The Secrets of Reagan's Success
I interviewed Ronald Reagan once, on an airplane, during the 1980 presidential campaign. I imagined myself an aggressive young reporter in those days, and I had prepared a series of incendiary questions that I have long since forgotten. Reagan was wearing a brown suit; his red foulard was tied in a Windsor knot. His hair swooped dramatically; his cheeks were an odd wax-museum rouge. We shook hands and came out fighting. At least I did. He cocked his head, smiled and flicked me off his sleeve. An entirely unnerving experience, but not untypical. Reagan's sunny opacity was legendary, especially when it came to relations with the press. His discipline was legendary too. On the trail that year, the press corps would sometimes leave the room when Reagan began to speak and play liar's poker in the hall, a designated notetaker remaining behind in the unlikely event that the man actually said something new.
With Reagan, it was always so rote and mechanical that it was easy to miss the big picture. It was easy to be infuriated by media whiz Michael Deaver's brilliantly insidious manipulation of the media, and lose the simple power of Reagan's message. Deaver, famously, didn't care what the network reporters said about the President as long as Reagan was pictured in upbeat, patriotic settings, preferably surrounded by American flags. The pictures, he knew, were far more powerful than the words. The gauzy, Morning in America mythmaking apparatus was going full tilt from the moment Reagan entered the White House.
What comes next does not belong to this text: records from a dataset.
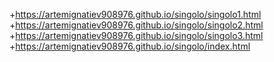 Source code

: +https://artemignatiev908976.github.io/singolo/singolo1.html
+https://artemignatiev908976.github.io/singolo/singolo2.html
+https://artemignatiev908976.github.io/singolo/singolo3.html
+https://artemignatiev908976.github.io/singolo/index.html
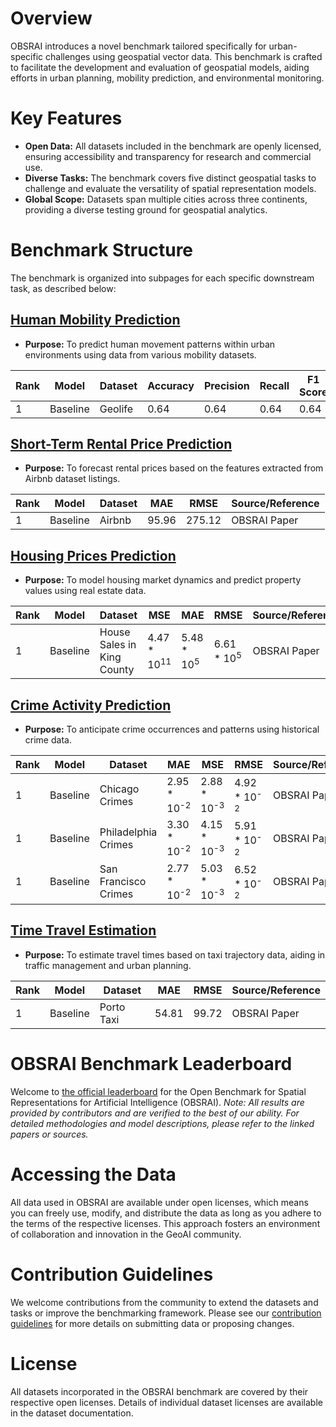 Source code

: # Overview

OBSRAI introduces a novel benchmark tailored specifically for urban-specific challenges using geospatial vector data. This benchmark is crafted to facilitate the development and evaluation of geospatial models, aiding efforts in urban planning, mobility prediction, and environmental monitoring.

# Key Features
- **Open Data:** All datasets included in the benchmark are openly licensed, ensuring accessibility and transparency for research and commercial use.
- **Diverse Tasks:** The benchmark covers five distinct geospatial tasks to challenge and evaluate the versatility of spatial representation models.
- **Global Scope:** Datasets span multiple cities across three continents, providing a diverse testing ground for geospatial analytics.

# Benchmark Structure

The benchmark is organized into subpages for each specific downstream task, as described below:

## [Human Mobility Prediction](human-mobility-prediction/description.md)
- **Purpose:** To predict human movement patterns within urban environments using data from various mobility datasets.

| Rank | Model    | Dataset | Accuracy | Precision | Recall | F1 Score | Source/Reference |
|------|----------|---------|----------|-----------|--------|----------|------------------|
| 1    | Baseline | Geolife | 0.64     | 0.64      | 0.64   | 0.64     | OBSRAI Paper     |

## [Short-Term Rental Price Prediction](short-term-rental-price-prediction/description.md)
- **Purpose:** To forecast rental prices based on the features extracted from Airbnb dataset listings.

| Rank | Model    | Dataset | MAE   | RMSE  | Source/Reference |
|------|----------|---------|-------|-------|------------------|
| 1    | Baseline | Airbnb  | 95.96 | 275.12| OBSRAI Paper     |

## [Housing Prices Prediction](housing-prices-prediction/description.md)
- **Purpose:** To model housing market dynamics and predict property values using real estate data.

| Rank | Model    | Dataset                    | MSE                   | MAE                  | RMSE                | Source/Reference |
|------|----------|----------------------------|-----------------------|----------------------|---------------------|------------------|
| 1    | Baseline | House Sales in King County | 4.47 * 10<sup>11<sup> | 5.48 * 10<sup>5<sup>   | 6.61 * 10<sup>5<sup>  | OBSRAI Paper     |

## [Crime Activity Prediction](crime-activity-prediction/description.md)
- **Purpose:** To anticipate crime occurrences and patterns using historical crime data.

| Rank | Model    | Dataset            | MAE                  | MSE                 | RMSE                | Source/Reference |
|------|----------|--------------------|----------------------|---------------------|---------------------|------------------|
| 1    | Baseline | Chicago Crimes     | 2.95 * 10<sup>-2<sup>| 2.88 * 10<sup>-3<sup> | 4.92 * 10<sup>-2<sup> | OBSRAI Paper     |
| 1    | Baseline | Philadelphia Crimes | 3.30 * 10<sup>-2<sup>| 4.15 * 10<sup>-3<sup> | 5.91 * 10<sup>-2<sup> | OBSRAI Paper     |
| 1    | Baseline | San Francisco Crimes| 2.77 * 10<sup>-2<sup>| 5.03 * 10<sup>-3<sup> | 6.52 * 10<sup>-2<sup> | OBSRAI Paper     |

## [Time Travel Estimation](time-travel-estimation/description.md)
- **Purpose:** To estimate travel times based on taxi trajectory data, aiding in traffic management and urban planning.

| Rank | Model    | Dataset    | MAE  | RMSE | Source/Reference |
|------|----------|------------|------|------|------------------|
| 1    | Baseline | Porto Taxi | 54.81| 99.72| OBSRAI Paper     |

# OBSRAI Benchmark Leaderboard

Welcome to [the official leaderboard](leaderboard.md) for the Open Benchmark for Spatial Representations for Artificial Intelligence (OBSRAI). *Note: All results are provided by contributors and are verified to the best of our ability. For detailed methodologies and model descriptions, please refer to the linked papers or sources.*


# Accessing the Data

All data used in OBSRAI are available under open licenses, which means you can freely use, modify, and distribute the data as long as you adhere to the terms of the respective licenses. This approach fosters an environment of collaboration and innovation in the GeoAI community.

# Contribution Guidelines

We welcome contributions from the community to extend the datasets and tasks or improve the benchmarking framework. Please see our [contribution guidelines](contribution_guide.md) for more details on submitting data or proposing changes.


# License

All datasets incorporated in the OBSRAI benchmark are covered by their respective open licenses. Details of individual dataset licenses are available in the dataset documentation.
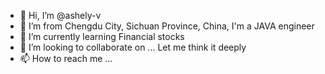 - 👋 Hi, I’m @ashely-v
- 👀 I’m from Chengdu City, Sichuan Province, China, I'm a JAVA engineer
- 🌱 I’m currently learning Financial stocks
- 💞️ I’m looking to collaborate on ... Let me think it deeply
- 📫 How to reach me ...

<!---
ashely-v/ashely-v is a ✨ special ✨ repository because its `README.md` (this file) appears on your GitHub profile.
You can click the Preview link to take a look at your changes.
--->

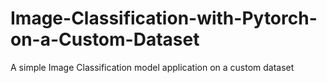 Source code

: # Image-Classification-with-Pytorch-on-a-Custom-Dataset
A simple Image Classification model application on a custom dataset 

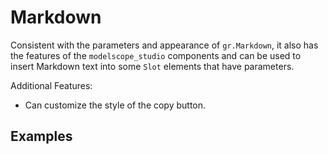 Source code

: # Markdown

Consistent with the parameters and appearance of `gr.Markdown`, it also has the features of the `modelscope_studio` components and can be used to insert Markdown text into some `Slot` elements that have parameters.

Additional Features:

- Can customize the style of the copy button.

## Examples

<demo name="basic"></demo>
<demo name="custom_copy_buttons"></demo>
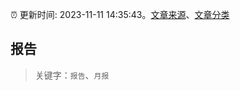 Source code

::alarm_clock: 更新时间: 2023-11-11 14:35:43。[文章来源](/README.md)、[文章分类](/TAGS.md)

## 报告


> 关键字：`报告`、`月报`



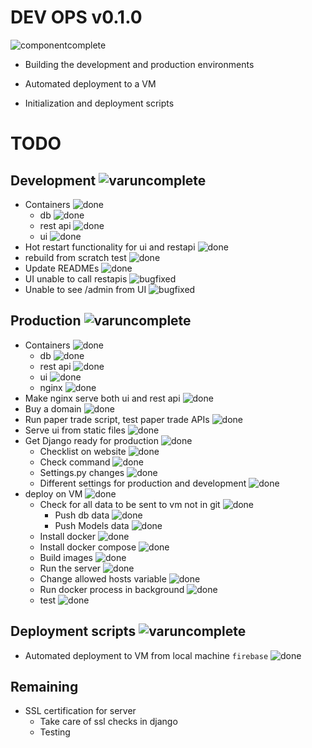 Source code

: # DEV OPS v0.1.0

![componentcomplete]

- Building the development and production environments

- Automated deployment to a VM

- Initialization and deployment scripts

# TODO

## Development ![varuncomplete]
- Containers ![done]
  - db ![done]
  - rest api ![done]
  - ui ![done]
- Hot restart functionality for ui and restapi ![done]
- rebuild from scratch test ![done]
- Update READMEs ![done]
- UI unable to call restapis ![bugfixed]
- Unable to see /admin from UI ![bugfixed]

## Production ![varuncomplete]
- Containers ![done]
  - db ![done]
  - rest api ![done]
  - ui ![done]
  - nginx ![done]
- Make nginx serve both ui and rest api ![done]
- Buy a domain ![done]
- Run paper trade script, test paper trade APIs ![done]
- Serve ui from static files ![done]
- Get Django ready for production ![done]
  - Checklist on website ![done]
  - Check command ![done]
  - Settings.py changes ![done]
  - Different settings for production and development ![done]
- deploy on VM ![done]
  - Check for all data to be sent to vm not in git ![done]
    - Push db data ![done]
    - Push Models data ![done]
  - Install docker ![done]
  - Install docker compose ![done]
  - Build images ![done]
  - Run the server ![done]
  - Change allowed hosts variable ![done]
  - Run docker process in background ![done]
  - test ![done]

## Deployment scripts ![varuncomplete]
- Automated deployment to VM from local machine `firebase` ![done]

## Remaining
- SSL certification for server
  - Take care of ssl checks in django
  - Testing


[done]: https://img.shields.io/badge/DONE-brightgreen
[incomplete]: https://img.shields.io/badge/INCOMPLETE-red
[varunincomplete]: https://img.shields.io/badge/VARUN-INCOMPLETE-red
[varuncomplete]: https://img.shields.io/badge/VARUN-COMPLETE-brightgreen
[dishaincomplete]: https://img.shields.io/badge/DISHA-INCOMPLETE-red
[dishacomplete]: https://img.shields.io/badge/DISHA-COMPLETE-brightgreen
[samrudhiincomplete]: https://img.shields.io/badge/SAMRUDHI-INCOMPLETE-red
[samrudhicomplete]: https://img.shields.io/badge/SAMRUDHI-COMPLETE-brightgreen
[hritikincomplete]: https://img.shields.io/badge/HRITIK-INCOMPLETE-red
[hritikcomplete]: https://img.shields.io/badge/HRITIK-COMPLETE-brightgreen
[bug]: https://img.shields.io/badge/BUG-red
[bugfixed]: https://img.shields.io/badge/BUG-FIXED-brightgreen
[featureincomplete]: https://img.shields.io/badge/FEATURE-INCOMPLETE-red
[featurecomplete]: https://img.shields.io/badge/FEATURE-COMPLETE-brightgreen
[componentincomplete]: https://img.shields.io/badge/COMPONENT-INCOMPLETE-red
[componentcomplete]: https://img.shields.io/badge/COMPONENT-COMPLETE-brightgreen
[phasecomplete]: https://img.shields.io/badge/PHASE-COMPLETE-brightgreen
[phaseincomplete]: https://img.shields.io/badge/PHASE-INCOMPLETE-red
[meetingincomplete]: https://img.shields.io/badge/MEETING-INCOMPLETE-red
[docincomplete]: https://img.shields.io/badge/DOC-INCOMPLETE-red
[doccomplete]: https://img.shields.io/badge/DOC-COMPLETE-brightgreen
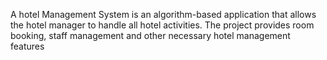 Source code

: A hotel Management System is an algorithm-based application that allows the hotel manager to handle all hotel activities. The project provides room booking, staff management and other necessary hotel management features
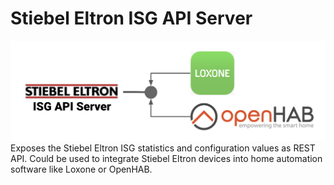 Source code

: # Stiebel Eltron ISG API Server
![Stiebel Eltron ISG API Server](logo.png)
Exposes the Stiebel Eltron ISG statistics and configuration values as REST API. 
Could be used to integrate Stiebel Eltron devices into home automation software like Loxone or OpenHAB.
Unlike other Presidents--except, perhaps, for Abraham Lincoln and Andrew Jackson--Reagan came to power as the leader of an ideological movement: in his case, a fierce conservatism forged and tempered by decades of disdain from the nation's moderate media and political establishment. In retrospect, the movement provided a necessary corrective for the slowly corroding industrial-age liberalism favored by the Democrats who controlled Congress. Reagan's followers were so eager for success that they were willing to tolerate some flagrant inconsistencies in his governance. His big 1981 tax cut was followed by two years of large, if undramatized, tax increases. He didn't shrink the size of the government (Bill Clinton was the only recent President to do that). Reagan was a champion of the religious right, but rarely attended church and never paid much more than lip service to the right-to-life movement. He was a critic of government waste, but routinely lavished more money on the military than the Pentagon asked for--and he stubbornly insisted on funding an utterly preposterous missile-defense program that his detractors, and eventually his supporters, called Star Wars.